First, I want to get you caught up on what’s been going on in Michelle’s life this past week. She started chemotherapy on Monday, Sept. 21 at her doctor’s office here in Yakima. Chemotherapy is a process of treating disease with chemicals that kill cells (both good an bad). Chemo, as it’s commonly called, is effective in fighting cancer because it kills cells that divide quickly (one of the key properties of cancer cells). However, there are plenty of “good” cells that also divide quickly and are harmed in the process, such as hair follicles and cells in the digestive tract. So that’s why chemotherapy patients eventually lose their hair and become sick from the treatments.
However, the sickness and hair loss typically doesn’t happen right away. Michelle’s doctors have told her she’ll start to experience more of these nasty side effects as the chemo drugs begin to build up in her system, probably after her second or third treatment.
So, let’s back up a minute: Michelle had her first treatment last Monday. It was a five-hour process that basically involved her staying in one place while the drugs were delivered intravenously. She’ll receive treatments every three weeks. (I’m not sure how many treatments she’s expecting to receive, so we’ll have to answer that question later.)
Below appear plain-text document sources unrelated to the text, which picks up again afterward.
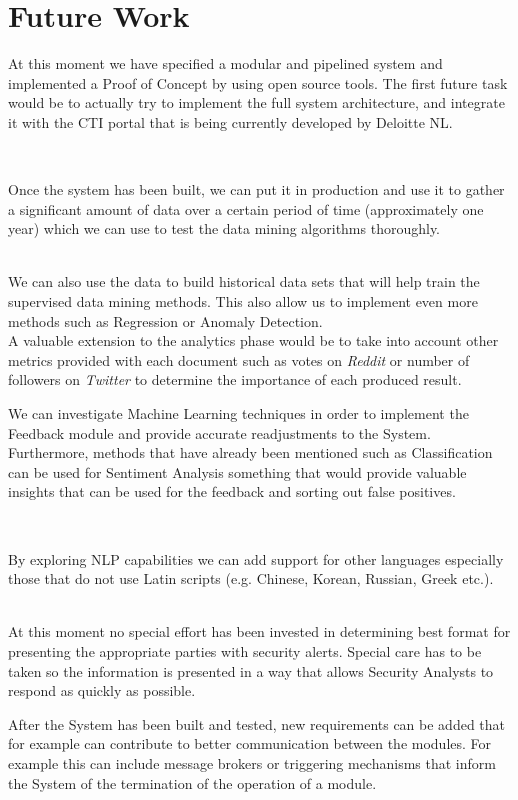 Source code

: \documentclass[12pt]{article}
\begin{document}
\section{Future Work} 
\parbox{\linewidth}{
At this moment we have specified a modular and pipelined system and implemented a Proof of Concept by using open source tools. The first future task would be to actually try to implement the full system architecture, and integrate it with the CTI portal that is being currently developed by Deloitte NL. }
\hfill \break\\
\parbox{\linewidth}{
Once the system has been built, we can put it in production and use it to gather a significant amount of data over a certain period of time (approximately one year) which we can use to test the data mining algorithms thoroughly. 
}
\hfill \break\\
We can also use the data to build historical data sets that will help train the supervised data mining methods. This also allow us to implement even more methods such as Regression or Anomaly Detection. 
\hfill \break\\
A valuable extension to the analytics phase would be to take into account other metrics provided with each document such as votes on \textit{Reddit} or number of followers on \textit{Twitter} to determine the importance of each produced result.
\hfill \break\\
\parbox{\linewidth}{
We can investigate Machine Learning techniques in order to implement the Feedback module and provide accurate readjustments to the System. Furthermore, methods that have already been mentioned such as Classification can be used for Sentiment Analysis something that would provide valuable insights that can be used for the feedback and sorting out false positives.
}
\hfill \break\\
\parbox{\linewidth}{
By exploring NLP capabilities we can add support for other languages especially those that do not use Latin scripts (e.g. Chinese, Korean, Russian, Greek etc.).
}
\hfill \break\\
At this moment no special effort has been invested in determining best format for presenting the appropriate parties with security alerts. Special care has to be taken so the information is presented in a way that allows Security Analysts to respond as quickly as possible. 
\hfill \break\\
\parbox{\linewidth}{
After the System has been built and tested, new requirements can be added that for example can contribute to better communication between the modules. For example this can include message brokers or triggering mechanisms that inform the System of the termination of the operation of a module.
}
\end{document}
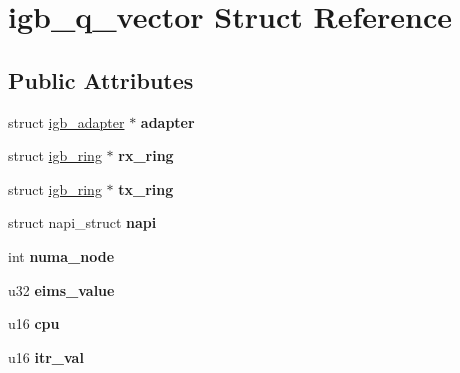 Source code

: \hypertarget{structigb__q__vector}{
\section{igb\_\-q\_\-vector Struct Reference}
\label{structigb__q__vector}
}
\subsection*{Public Attributes}
\begin{DoxyCompactItemize}
\item 
\hypertarget{structigb__q__vector_aac6764259ed9a7303d41bf7ac10c267d}{
struct \hyperlink{structigb__adapter}{igb\_\-adapter} $\ast$ {\bfseries adapter}}
\label{structigb__q__vector_aac6764259ed9a7303d41bf7ac10c267d}

\item 
\hypertarget{structigb__q__vector_aee90c739057d225a4b6eb313360fce1c}{
struct \hyperlink{structigb__ring}{igb\_\-ring} $\ast$ {\bfseries rx\_\-ring}}
\label{structigb__q__vector_aee90c739057d225a4b6eb313360fce1c}

\item 
\hypertarget{structigb__q__vector_a1ac65273e9ee6be1f1deb63dd99f243d}{
struct \hyperlink{structigb__ring}{igb\_\-ring} $\ast$ {\bfseries tx\_\-ring}}
\label{structigb__q__vector_a1ac65273e9ee6be1f1deb63dd99f243d}

\item 
\hypertarget{structigb__q__vector_a6186fff2c22581851ea3ba33a62a0041}{
struct napi\_\-struct {\bfseries napi}}
\label{structigb__q__vector_a6186fff2c22581851ea3ba33a62a0041}

\item 
\hypertarget{structigb__q__vector_ae91db951e1cbd3074ac298d387bbb88d}{
int {\bfseries numa\_\-node}}
\label{structigb__q__vector_ae91db951e1cbd3074ac298d387bbb88d}

\item 
\hypertarget{structigb__q__vector_a420487ae96b53622350aa87937a5ce67}{
u32 {\bfseries eims\_\-value}}
\label{structigb__q__vector_a420487ae96b53622350aa87937a5ce67}

\item 
\hypertarget{structigb__q__vector_af6cd6dc0f6edafb14b770eceab7663eb}{
u16 {\bfseries cpu}}
\label{structigb__q__vector_af6cd6dc0f6edafb14b770eceab7663eb}

\item 
\hypertarget{structigb__q__vector_a9c237a85658429a1e13b8b88fb021aae}{
u16 {\bfseries itr\_\-val}}
\label{structigb__q__vector_a9c237a85658429a1e13b8b88fb021aae}


\end{DoxyCompactItemize}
Michelle’s mother Diana was able to come from Port Angeles for the week to support her and help with the kids. Michelle was tired last week, but she was able to work out (at a slower pace) and do some yoga, which was helping her feel more “normal.” (She typically works out at least four times a week.)
I got to see Michelle in Bellevue for a few minutes on Friday. I happened to be in town visiting a friend; she was there for an appointment at Anton’s Hair Company. Rather than wait for her hair to fall out, Michelle decided to keep it. She had a custom wig made from her own hair.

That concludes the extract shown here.